Antonio Bustamante, arquitecto español y diseñador de sillas ergonómicas para pianistas, se refiere a la silla de Gould como un instrumento de auto-tortura: “Un pianista sentado en la banqueta debe experimentar equilibrio y comodidad, especialmente al inclinar el cuerpo lateralmente (punto conflictivo) para tocar en los registros agudo o grave. En el caso de Gould, este virtuoso necesitó adoptar una postura patógena para expresar su arte aún a costa de su salud”.  Ciertamente, Gould causó rigores a su cuerpo como lo haría un asceta que busca trascender a una dimensión fuera del mundo profano o quizás utilizaba su silla como un talismán que le brindaba seguridad al evocar el amor paterno.

En 1964, a sus 32 años, Glould ofreció su último concierto en Los Ángeles. A partir de esa incomprensible decisión, emprende una deriva exploratoria por las carreteras del Norte equipado con un Nagra y un micrófono direccional, obsesionado por grabar las conversaciones de la gente en los paraderos de carreteras.
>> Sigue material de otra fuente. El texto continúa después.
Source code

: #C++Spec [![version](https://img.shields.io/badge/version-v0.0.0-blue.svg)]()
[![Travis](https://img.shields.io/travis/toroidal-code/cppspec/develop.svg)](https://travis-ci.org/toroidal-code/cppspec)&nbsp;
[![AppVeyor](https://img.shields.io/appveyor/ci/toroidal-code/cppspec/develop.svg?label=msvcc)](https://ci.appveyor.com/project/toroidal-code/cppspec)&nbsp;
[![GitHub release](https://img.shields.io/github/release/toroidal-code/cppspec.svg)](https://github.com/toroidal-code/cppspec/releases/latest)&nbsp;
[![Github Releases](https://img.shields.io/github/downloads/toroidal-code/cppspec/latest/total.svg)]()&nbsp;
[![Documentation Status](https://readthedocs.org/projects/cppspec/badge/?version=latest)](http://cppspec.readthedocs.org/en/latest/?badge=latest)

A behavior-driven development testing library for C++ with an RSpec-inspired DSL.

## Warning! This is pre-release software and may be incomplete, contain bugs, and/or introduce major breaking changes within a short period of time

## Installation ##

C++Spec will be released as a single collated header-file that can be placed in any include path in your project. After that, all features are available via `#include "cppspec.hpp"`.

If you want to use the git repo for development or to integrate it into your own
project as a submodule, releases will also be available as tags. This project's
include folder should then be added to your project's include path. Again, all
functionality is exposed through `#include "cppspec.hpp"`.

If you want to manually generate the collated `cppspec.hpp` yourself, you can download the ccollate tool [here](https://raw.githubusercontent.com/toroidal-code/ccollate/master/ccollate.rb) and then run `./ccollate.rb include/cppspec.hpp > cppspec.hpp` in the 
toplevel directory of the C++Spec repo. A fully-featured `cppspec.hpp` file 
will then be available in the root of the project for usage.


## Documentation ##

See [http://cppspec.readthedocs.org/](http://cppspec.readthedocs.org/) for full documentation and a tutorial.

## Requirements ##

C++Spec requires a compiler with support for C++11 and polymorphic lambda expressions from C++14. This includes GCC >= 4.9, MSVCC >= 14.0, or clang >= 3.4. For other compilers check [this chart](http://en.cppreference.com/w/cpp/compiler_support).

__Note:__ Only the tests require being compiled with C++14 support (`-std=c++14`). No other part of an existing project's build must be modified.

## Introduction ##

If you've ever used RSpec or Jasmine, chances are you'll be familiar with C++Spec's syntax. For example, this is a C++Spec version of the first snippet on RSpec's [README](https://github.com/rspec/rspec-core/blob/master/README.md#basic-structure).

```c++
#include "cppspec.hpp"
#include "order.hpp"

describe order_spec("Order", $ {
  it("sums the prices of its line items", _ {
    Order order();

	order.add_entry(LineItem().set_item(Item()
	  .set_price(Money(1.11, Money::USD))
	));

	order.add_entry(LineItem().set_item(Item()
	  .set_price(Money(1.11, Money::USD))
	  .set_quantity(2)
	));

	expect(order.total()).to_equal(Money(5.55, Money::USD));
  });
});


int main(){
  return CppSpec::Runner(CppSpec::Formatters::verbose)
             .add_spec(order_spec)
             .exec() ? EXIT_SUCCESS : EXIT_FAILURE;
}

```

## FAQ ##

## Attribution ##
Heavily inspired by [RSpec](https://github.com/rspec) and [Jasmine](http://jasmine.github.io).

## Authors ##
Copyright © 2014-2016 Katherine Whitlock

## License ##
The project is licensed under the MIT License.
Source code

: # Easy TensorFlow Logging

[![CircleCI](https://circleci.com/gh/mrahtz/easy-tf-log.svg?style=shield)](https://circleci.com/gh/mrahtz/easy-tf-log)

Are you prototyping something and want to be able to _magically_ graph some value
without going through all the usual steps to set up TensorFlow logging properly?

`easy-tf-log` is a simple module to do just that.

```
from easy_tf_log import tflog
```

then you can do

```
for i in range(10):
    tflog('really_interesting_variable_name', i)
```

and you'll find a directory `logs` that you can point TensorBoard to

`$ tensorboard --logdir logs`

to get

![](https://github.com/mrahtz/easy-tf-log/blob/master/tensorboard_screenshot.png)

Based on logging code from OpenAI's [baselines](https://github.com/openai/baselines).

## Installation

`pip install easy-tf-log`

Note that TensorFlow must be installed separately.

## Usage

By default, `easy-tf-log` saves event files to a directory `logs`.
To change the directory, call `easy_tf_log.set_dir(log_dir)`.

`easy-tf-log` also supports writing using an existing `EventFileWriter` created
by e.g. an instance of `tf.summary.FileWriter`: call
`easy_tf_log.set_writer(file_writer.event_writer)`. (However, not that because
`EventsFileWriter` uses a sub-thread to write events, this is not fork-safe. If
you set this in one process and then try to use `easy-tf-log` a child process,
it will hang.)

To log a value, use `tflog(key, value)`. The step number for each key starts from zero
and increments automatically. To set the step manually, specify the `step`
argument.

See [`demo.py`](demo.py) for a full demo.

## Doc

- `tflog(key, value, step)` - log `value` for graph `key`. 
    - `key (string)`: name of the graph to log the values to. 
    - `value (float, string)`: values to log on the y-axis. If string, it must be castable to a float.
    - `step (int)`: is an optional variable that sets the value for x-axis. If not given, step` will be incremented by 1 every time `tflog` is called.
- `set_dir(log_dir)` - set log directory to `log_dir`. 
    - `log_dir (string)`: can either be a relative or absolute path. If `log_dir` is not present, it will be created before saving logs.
Convertido en un cazador de sonidos, registra todo tipo de situaciones con las que se encuentra en esos lugares de paso, las melosas promesas de amor de una pareja de adolescentes, la ruda conversación de los camioneros, una grosera pelea entre pandilleros, toda una cacofonía de voces anónimas que va archivando metódicamente. En su estudio, las colocaba en diferentes layers o capas que, al mezclarlas en diferentes tiempos y escalas, producía sinfonías a base de voces que posteriormente emitía en un espacio radial, su último reducto vital donde se comunicaba en solitario con el mundo. La filosofía de Gould y el núcleo de su identidad se revelaron claramente en ese programa de radio titulado La idea del Norte, que para él representaba el rigor, la búsqueda espiritual y la independencia. En 1982, un derrame cerebral agravado por una intoxicación causada por el exceso de pastillas que ingería a diario causó la inesperada muerte de este iluminado del piano. La suya fue una existencia meteórica y carismática que provocaba el éxtasis a los que acudían a las salas de concierto para escucharlo interpretar a Bach en posición fetal ante el piano. Por más que se escriba sobre Gould, este genio encarna un enigma insalvable. Solo nos queda repetir lo que expresara Milan Kundera: “Nuestra propia imagen es nuestro mayor misterio”.